By clicking “Sign up for GitHub”, you agree to our terms of service and privacy statement. We’ll occasionally send you account related emails.

Already on GitHub? Sign in to your account

False predictions when importing several files at once #77

Closed
gety9 opened this issue Nov 15, 2018 · 13 comments
Closed

False predictions when importing several files at once #77

gety9 opened this issue Nov 15, 2018 · 13 comments
Labels

Comments

@gety9
Copy link

gety9 commented Nov 15, 2018

Guys hi,

It's more a question on usage than issue, hope you could explain me. I've read Quick Start and Documentation but since i am using several importers and 1 of them have 2 "modes" (credit card and checking) can't understand how to apply directions provided.

I have following folder structure:

/downloads/
/office/
	at.beancount
	at.import
	/importers/	
		__init__.py
		/paypal/
			__init__.py
		/chase/
			__init__.py

at.beancount looks like this
/paypal/__init__.py/ and chase/__init__.py like this

Using bean-extract -e at.beancount at.import ../Downloads/ > temp.beancount
gives me temp.beancount file similar to this

Than i manually put correct accounts and get this.

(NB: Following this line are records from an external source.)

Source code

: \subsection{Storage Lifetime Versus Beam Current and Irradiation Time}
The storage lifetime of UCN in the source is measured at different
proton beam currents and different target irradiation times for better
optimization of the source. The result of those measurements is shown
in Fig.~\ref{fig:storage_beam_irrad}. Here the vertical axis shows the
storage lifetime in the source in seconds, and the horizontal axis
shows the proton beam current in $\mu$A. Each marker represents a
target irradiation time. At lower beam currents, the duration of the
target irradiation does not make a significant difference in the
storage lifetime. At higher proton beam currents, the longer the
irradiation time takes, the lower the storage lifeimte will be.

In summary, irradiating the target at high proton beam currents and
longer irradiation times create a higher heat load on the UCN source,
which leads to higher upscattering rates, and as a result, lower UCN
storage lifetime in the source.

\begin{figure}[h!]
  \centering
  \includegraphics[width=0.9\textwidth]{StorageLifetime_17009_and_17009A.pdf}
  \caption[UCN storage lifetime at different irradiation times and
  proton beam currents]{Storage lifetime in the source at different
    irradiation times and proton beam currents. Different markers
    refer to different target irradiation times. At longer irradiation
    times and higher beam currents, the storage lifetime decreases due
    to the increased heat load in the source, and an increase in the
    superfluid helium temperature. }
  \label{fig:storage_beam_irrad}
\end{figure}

I'd like to automate this last manual part with smart_importer. As far as i understand i don't need @PredictPayees(), but only @PredictPostings(). But i can't understand in which importer file to insert them (in at.import or /chase/__init__.py and /paypal/__init__.py) and where exactly :) Python programmer helped me with importers, but now he is not available. So i have to figure out on my own.

@johannesjh
Copy link
Collaborator

hi,

I think that what you want to achieve is to apply the @PredictPostings() decorators to your existing importers, in order to enhance them with machine learning. The easiest way to do this is to apply the decorators straight at your existing importer classes, which in your case are defined in the __init.py__ files.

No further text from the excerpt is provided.